- _Problem details_
Look through the data that follows and work out how many lines contain the string "Hamiltonian". Nothing but that number should be given.

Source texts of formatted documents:
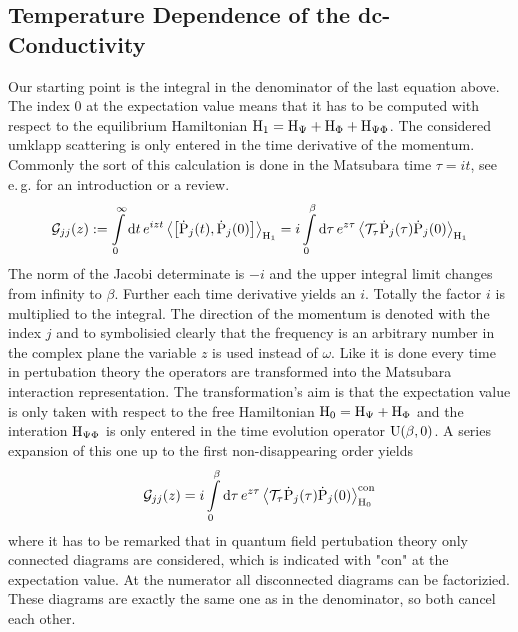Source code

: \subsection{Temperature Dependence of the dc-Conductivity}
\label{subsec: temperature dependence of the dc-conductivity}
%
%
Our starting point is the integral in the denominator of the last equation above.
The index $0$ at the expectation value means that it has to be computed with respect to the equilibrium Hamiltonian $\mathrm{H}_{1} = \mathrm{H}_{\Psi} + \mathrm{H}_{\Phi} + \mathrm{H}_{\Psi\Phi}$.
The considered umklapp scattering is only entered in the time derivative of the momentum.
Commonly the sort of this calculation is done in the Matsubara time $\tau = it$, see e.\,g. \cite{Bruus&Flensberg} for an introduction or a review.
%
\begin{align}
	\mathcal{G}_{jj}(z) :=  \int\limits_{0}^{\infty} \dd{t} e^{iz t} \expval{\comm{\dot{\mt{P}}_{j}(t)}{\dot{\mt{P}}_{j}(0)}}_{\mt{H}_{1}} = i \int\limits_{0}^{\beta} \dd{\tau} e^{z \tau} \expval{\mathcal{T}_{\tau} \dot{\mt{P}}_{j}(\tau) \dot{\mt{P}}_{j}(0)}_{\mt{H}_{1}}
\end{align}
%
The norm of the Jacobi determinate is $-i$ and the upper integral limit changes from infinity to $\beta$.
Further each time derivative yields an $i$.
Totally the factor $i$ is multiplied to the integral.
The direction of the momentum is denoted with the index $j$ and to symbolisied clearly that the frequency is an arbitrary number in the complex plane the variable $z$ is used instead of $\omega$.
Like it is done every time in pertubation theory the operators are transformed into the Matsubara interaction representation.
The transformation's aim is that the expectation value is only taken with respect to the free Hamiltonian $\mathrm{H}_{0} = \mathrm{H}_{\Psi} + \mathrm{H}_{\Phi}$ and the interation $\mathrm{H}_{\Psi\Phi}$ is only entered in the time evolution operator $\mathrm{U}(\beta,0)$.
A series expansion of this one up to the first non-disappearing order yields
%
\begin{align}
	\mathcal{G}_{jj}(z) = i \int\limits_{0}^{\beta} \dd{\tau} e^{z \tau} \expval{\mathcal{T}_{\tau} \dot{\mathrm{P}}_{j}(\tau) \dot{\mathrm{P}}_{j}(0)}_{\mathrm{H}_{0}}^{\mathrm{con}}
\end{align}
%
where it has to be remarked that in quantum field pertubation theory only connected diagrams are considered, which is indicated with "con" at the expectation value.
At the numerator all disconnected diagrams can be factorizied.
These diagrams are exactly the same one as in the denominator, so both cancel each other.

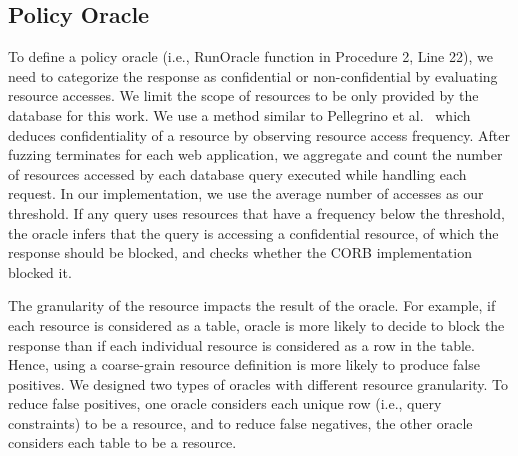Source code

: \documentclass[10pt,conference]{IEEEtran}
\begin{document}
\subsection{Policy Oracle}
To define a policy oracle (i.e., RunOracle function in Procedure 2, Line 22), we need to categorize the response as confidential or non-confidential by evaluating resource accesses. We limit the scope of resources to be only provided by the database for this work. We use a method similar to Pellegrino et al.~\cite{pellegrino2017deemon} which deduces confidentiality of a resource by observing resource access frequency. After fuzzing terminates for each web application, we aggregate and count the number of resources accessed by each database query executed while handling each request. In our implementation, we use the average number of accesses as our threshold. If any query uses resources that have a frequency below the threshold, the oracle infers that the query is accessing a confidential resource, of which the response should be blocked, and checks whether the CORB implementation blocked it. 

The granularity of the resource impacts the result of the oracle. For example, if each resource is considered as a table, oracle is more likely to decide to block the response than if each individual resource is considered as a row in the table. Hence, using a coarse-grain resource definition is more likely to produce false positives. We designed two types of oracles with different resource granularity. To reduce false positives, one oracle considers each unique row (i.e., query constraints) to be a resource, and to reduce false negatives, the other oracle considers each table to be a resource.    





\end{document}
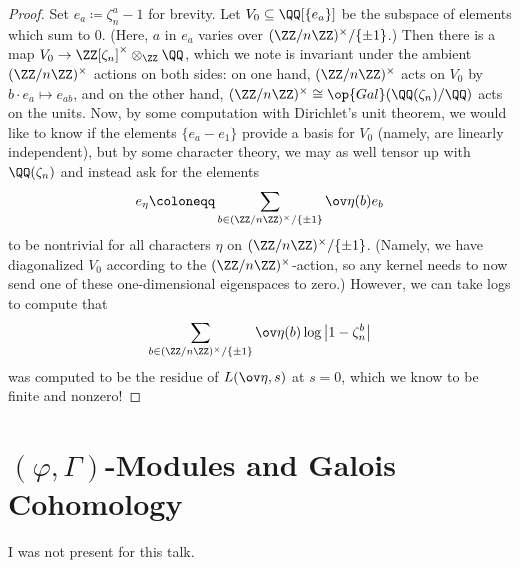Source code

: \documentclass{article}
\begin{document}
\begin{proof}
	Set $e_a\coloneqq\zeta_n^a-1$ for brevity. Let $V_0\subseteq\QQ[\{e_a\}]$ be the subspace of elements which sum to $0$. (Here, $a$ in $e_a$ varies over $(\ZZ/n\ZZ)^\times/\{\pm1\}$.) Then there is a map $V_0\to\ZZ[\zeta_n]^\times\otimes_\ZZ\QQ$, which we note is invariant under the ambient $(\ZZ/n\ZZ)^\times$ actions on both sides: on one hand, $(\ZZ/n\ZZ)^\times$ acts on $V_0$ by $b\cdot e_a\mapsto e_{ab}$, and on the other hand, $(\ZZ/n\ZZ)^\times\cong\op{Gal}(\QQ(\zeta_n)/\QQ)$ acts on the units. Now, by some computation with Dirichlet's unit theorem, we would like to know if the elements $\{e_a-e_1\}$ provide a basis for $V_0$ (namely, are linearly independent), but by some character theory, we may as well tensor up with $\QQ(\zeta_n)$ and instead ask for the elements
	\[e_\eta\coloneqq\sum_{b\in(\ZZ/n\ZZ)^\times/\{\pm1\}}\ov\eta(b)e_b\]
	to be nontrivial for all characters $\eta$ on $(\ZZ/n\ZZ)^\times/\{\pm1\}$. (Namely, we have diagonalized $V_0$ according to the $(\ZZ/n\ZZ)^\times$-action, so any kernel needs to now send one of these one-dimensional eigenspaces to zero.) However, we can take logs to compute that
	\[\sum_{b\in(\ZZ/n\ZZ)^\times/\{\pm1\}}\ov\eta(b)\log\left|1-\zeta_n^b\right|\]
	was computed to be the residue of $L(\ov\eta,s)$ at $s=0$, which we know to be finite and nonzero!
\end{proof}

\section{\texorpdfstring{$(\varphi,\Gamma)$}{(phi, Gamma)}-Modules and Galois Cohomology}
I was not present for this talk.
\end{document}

- _Your solution_
2